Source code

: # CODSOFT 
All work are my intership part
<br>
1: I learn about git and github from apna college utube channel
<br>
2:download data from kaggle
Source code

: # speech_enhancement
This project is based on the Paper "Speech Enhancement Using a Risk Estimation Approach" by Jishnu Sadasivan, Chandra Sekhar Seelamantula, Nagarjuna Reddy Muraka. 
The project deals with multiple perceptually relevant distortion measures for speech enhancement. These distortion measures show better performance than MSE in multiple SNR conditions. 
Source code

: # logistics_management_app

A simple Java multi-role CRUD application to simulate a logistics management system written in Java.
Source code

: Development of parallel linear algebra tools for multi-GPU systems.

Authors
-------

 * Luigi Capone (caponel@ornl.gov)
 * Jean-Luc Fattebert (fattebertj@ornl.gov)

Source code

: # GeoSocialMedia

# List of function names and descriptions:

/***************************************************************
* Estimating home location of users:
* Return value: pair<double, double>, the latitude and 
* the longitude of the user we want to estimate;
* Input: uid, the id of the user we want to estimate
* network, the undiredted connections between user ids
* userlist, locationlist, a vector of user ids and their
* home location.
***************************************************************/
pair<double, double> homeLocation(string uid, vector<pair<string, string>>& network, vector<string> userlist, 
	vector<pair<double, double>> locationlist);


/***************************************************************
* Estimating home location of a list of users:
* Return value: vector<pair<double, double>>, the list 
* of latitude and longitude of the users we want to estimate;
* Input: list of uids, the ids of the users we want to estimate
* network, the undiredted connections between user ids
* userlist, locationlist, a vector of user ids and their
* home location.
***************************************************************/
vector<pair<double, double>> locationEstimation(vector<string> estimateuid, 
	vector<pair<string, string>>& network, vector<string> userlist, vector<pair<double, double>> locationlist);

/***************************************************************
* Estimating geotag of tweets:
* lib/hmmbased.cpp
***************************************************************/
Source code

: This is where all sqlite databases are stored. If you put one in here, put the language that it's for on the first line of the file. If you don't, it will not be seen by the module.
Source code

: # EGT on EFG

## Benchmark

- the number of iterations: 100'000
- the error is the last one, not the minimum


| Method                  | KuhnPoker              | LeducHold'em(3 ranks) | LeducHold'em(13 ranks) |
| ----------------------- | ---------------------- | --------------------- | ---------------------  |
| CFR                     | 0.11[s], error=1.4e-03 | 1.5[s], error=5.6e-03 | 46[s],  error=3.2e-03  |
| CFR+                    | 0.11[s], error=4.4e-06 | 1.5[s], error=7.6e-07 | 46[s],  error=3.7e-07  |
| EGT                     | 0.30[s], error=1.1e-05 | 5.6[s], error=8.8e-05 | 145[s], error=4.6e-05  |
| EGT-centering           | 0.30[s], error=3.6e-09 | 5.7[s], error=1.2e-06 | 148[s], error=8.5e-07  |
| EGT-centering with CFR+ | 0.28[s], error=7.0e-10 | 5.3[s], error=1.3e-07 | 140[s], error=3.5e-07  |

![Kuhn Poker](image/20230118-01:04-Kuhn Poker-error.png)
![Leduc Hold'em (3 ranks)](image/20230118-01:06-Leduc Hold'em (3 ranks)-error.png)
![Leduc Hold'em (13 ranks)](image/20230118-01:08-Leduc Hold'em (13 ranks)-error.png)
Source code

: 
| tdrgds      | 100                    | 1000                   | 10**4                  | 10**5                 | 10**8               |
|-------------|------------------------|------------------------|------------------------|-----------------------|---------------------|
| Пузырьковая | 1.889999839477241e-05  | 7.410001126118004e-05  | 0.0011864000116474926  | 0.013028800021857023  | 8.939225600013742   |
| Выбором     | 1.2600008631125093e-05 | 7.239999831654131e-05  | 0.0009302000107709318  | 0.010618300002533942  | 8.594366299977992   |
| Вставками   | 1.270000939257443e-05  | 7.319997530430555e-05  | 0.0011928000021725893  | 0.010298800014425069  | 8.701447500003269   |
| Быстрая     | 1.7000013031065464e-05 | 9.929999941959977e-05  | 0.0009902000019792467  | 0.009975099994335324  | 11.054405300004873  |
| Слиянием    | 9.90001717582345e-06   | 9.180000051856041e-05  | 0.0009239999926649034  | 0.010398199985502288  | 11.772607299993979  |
____________
Above are the records. Copy the lines beginning at the one that has "0.11[s], error=4.4e-06 |" and ending with the one that has "0.30[s], error=1.1e-05 |", unchanged.

| CFR+                    | 0.11[s], error=4.4e-06 | 1.5[s], error=7.6e-07 | 46[s],  error=3.7e-07  |
| EGT                     | 0.30[s], error=1.1e-05 | 5.6[s], error=8.8e-05 | 145[s], error=4.6e-05  |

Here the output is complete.